We are a small group of devoted volunteers, women and men, young and old from various walks of life: active professionals, academicians, businessmen and women, housewives, retirees, committed social activists and devoted caregivers. 

Our vision

Generations hand in hand: championing the right to a healthy and dignified old age for all

Our mission

Contributing to the development of social policies for the elderly population through our research, our pioneering/exemplary practices, and the discussions that we will help start. Developing sustainable, exemplary models during the course of creating a population that is at peace with its elderly; and becoming a pioneering institution that puts these models in practice.

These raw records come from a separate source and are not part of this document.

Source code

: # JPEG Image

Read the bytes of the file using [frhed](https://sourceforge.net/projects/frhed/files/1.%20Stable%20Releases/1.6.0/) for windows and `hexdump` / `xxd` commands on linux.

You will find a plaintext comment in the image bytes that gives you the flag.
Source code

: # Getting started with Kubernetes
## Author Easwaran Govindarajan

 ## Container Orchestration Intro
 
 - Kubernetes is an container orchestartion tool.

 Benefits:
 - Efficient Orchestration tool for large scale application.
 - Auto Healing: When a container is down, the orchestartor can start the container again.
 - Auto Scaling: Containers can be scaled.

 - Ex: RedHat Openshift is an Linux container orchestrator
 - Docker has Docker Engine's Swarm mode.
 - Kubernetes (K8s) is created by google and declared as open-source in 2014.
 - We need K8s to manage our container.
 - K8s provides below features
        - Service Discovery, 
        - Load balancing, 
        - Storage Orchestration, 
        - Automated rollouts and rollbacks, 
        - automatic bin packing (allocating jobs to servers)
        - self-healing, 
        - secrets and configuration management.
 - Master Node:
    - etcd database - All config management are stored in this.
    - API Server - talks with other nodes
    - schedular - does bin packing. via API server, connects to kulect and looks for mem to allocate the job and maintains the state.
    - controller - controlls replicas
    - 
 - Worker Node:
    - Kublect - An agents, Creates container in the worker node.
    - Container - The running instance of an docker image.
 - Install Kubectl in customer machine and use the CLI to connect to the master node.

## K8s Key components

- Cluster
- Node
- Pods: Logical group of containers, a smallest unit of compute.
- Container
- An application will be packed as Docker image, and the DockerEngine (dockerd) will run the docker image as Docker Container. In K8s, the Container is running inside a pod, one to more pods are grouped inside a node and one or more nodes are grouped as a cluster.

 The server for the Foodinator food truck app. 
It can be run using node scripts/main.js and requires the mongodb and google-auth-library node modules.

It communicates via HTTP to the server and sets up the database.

We will be working in the following areas

  • Heightening awareness in Turkey of age-related individual and social issues, including prudential advance planning for old age and for an ageing society.
  • Providing for a healthy old age by promoting, supporting, and disseminating awareness and recognition of the importance of a focus on such areas as holistic medicine, diet and nutrition, active living, and  of material and moral support for these approaches.
  • Serving as a resource for policy-making on economic, political, social, psychological, spatial, and other issues with regard to the elderly,
  • Promoting an awareness of and serving as an advocate for elder rights,
  • Championing the best possible care for the elderly: developing models for care at home (“in place”), at day centers, as well as in residential institutions compatible with local traditions and needs.
  • Serving as a conduit for tools, expertise, information, and other resources in the service of the elderly from both local and international sources,
  • Providing or promoting training for elder caregivers, both professional and familial, serving at home and in institutions,
  • Collaborating with universities on their research in elder issues, and the efforts for developing sustainable alternatives for elder support and care,
  • Providing resources and capacity-building for, and working in partnership with local and central governments, the private sector and other NGOs in elder care.
  • Facilitating collaboration with international organizations with similar missions.

Our approach is

  • Intergenerational : building on already strong Turkish intergenerational ties and responsibilities,
  • Adaptive: adapting our work to changing needs throughout the individual aging process and in society,
  • Interdisciplinary: combining the approaches, experience, and methods of the medical, social scientific, entrepreneurial, legal, and charitable professions,
  • Inter-institutional : bringing together the family, the community, the state, the private sector, and civil society,
  • Non-political: remaining neutral with regard to political position and party or interest group,
  • Rights based: focusing on creating an awareness of age-related rights and gender issues and countering ageism at the individual and societal levels.
  • Internationalist: building upon and contributing to the accumulation of experience and knowledge of international organizations focusing on elder issues.